Mary Poppins Meets World of Warcraft

I tried the game out for a week, and I discovered it to be surprisingly engaging. While I can see this being an effective multiplayer experience, with players competing for housework dominance or hoarding their gold to be redeemed for prizes or favors, it's distressingly effective even as a single-player experience where the only prize you're fighting for is numbers on a computer screen.

It's the "spoonful of sugar" thing. When you're a kid, doing chores typically comes with some sort of immediately appreciable reward. Special treats. Leverage for allowance negotiations. Mom stops yelling at you for a whole afternoon. The list goes on and on. But when you grow up, it seems like there's less and less immediate compensation for doing the dumb things you've gotta do.

But now, there's finally a dangling carrot for us video game junkies to follow around. Every time you get off your fat ass and do something, you get the opportunity to log into a website and play out a roleplaying adventure game! Yeah, there's a little bit of imagination-stretching required, but for the past week, I've had critical success at tricking myself into thinking that five experience points for my level 3 Ranger is all the reward I could ever want for scooping out the cat box. My distaste toward washing the dishes melted away when I realized that it would net me a cool 20 XP. And the two-day hassle I had over trying to get the paperwork in for my passport? Rolled right off my back when I realized that all of the pieces of the ordeal added up to a sweet 150 XP.

I should be ashamed to admit this, but I feel like I'm a slick bastard when I shake down the system for more experience points than a chore is worth. It feels great to get 5 XP for only one minute of work, or 10 XP for only five minutes of effort. I've found myself doing all manner of piddly crap tasks around the house that I otherwise wouldn't bother with, wringing my hands in greedy delight over the extortionistic experience point fees I'm going to charge from the system.

I've gotten to the point where I literally feel like I've won some sort of coup whenever I exchange actual physical labor for growing numbers on a computer screen.

There's a powerful psychological force at play here, but hey, it's being directed toward a good cause, and it actually works. Hard to argue with that.

The other part of the appeal lies in the program's customization and flexibility. You provide the names of all of the monsters and treasures in the game, and you also get to decide what they do. A lot of the fun of the game lies in filling in the details behind every quest. What sort of monsters should attack when you're Vacuuming the Floor? What would be an appropriate treasure to find on such an adventure? I relish any opportunity I get to mold a game world to my personal preferences, even when that world is largely concerned with real life maintenance.

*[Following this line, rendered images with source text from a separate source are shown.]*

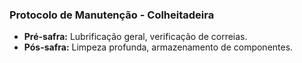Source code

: ### Protocolo de Manutenção - Colheitadeira

- **Pré-safra:** Lubrificação geral, verificação de correias.
- **Pós-safra:** Limpeza profunda, armazenamento de componentes.

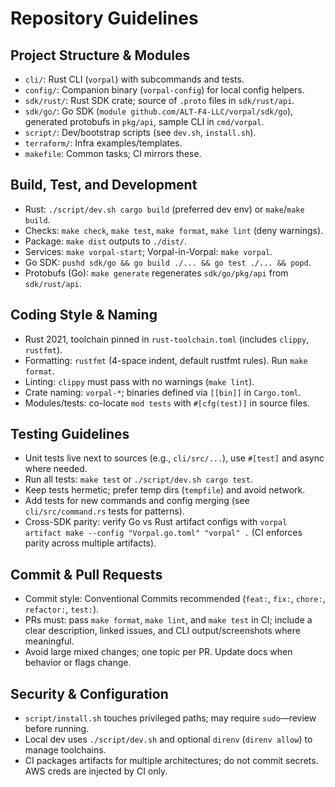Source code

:# Repository Guidelines

## Project Structure & Modules
- `cli/`: Rust CLI (`vorpal`) with subcommands and tests.
- `config/`: Companion binary (`vorpal-config`) for local config helpers.
- `sdk/rust/`: Rust SDK crate; source of `.proto` files in `sdk/rust/api`.
- `sdk/go/`: Go SDK (`module github.com/ALT-F4-LLC/vorpal/sdk/go`), generated protobufs in `pkg/api`, sample CLI in `cmd/vorpal`.
- `script/`: Dev/bootstrap scripts (see `dev.sh`, `install.sh`).
- `terraform/`: Infra examples/templates.
- `makefile`: Common tasks; CI mirrors these.

## Build, Test, and Development
- Rust: `./script/dev.sh cargo build` (preferred dev env) or `make`/`make build`.
- Checks: `make check`, `make test`, `make format`, `make lint` (deny warnings).
- Package: `make dist` outputs to `./dist/`.
- Services: `make vorpal-start`; Vorpal-in-Vorpal: `make vorpal`.
- Go SDK: `pushd sdk/go && go build ./... && go test ./... && popd`.
- Protobufs (Go): `make generate` regenerates `sdk/go/pkg/api` from `sdk/rust/api`.

## Coding Style & Naming
- Rust 2021, toolchain pinned in `rust-toolchain.toml` (includes `clippy`, `rustfmt`).
- Formatting: `rustfmt` (4-space indent, default rustfmt rules). Run `make format`.
- Linting: `clippy` must pass with no warnings (`make lint`).
- Crate naming: `vorpal-*`; binaries defined via `[[bin]]` in `Cargo.toml`.
- Modules/tests: co-locate `mod tests` with `#[cfg(test)]` in source files.

## Testing Guidelines
- Unit tests live next to sources (e.g., `cli/src/...`), use `#[test]` and async where needed.
- Run all tests: `make test` or `./script/dev.sh cargo test`.
- Keep tests hermetic; prefer temp dirs (`tempfile`) and avoid network.
- Add tests for new commands and config merging (see `cli/src/command.rs` tests for patterns).
 - Cross-SDK parity: verify Go vs Rust artifact configs with `vorpal artifact make --config "Vorpal.go.toml" "vorpal" .` (CI enforces parity across multiple artifacts).

## Commit & Pull Requests
- Commit style: Conventional Commits recommended (`feat:`, `fix:`, `chore:`, `refactor:`, `test:`).
- PRs must: pass `make format`, `make lint`, and `make test` in CI; include a clear description, linked issues, and CLI output/screenshots where meaningful.
- Avoid large mixed changes; one topic per PR. Update docs when behavior or flags change.

## Security & Configuration
- `script/install.sh` touches privileged paths; may require `sudo`—review before running.
- Local dev uses `./script/dev.sh` and optional `direnv` (`direnv allow`) to manage toolchains.
- CI packages artifacts for multiple architectures; do not commit secrets. AWS creds are injected by CI only.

In the end, though, the question is how long this will keep up my interest. Sooner or later, the psychological gymnastics that allow me to accept a work-based exercise as a real game are going to break down, and I'm going to realize that there's not a lot of substance to this experience. Still, with games like Animal Crossing, Harvest Moon, and Chibi Robo on the market, this certainly seems like an idea whose time has come. And it's free, so why not give it a shot?

I'm gonna go Brush my Teeth. Hopefully the biting rats won't get me.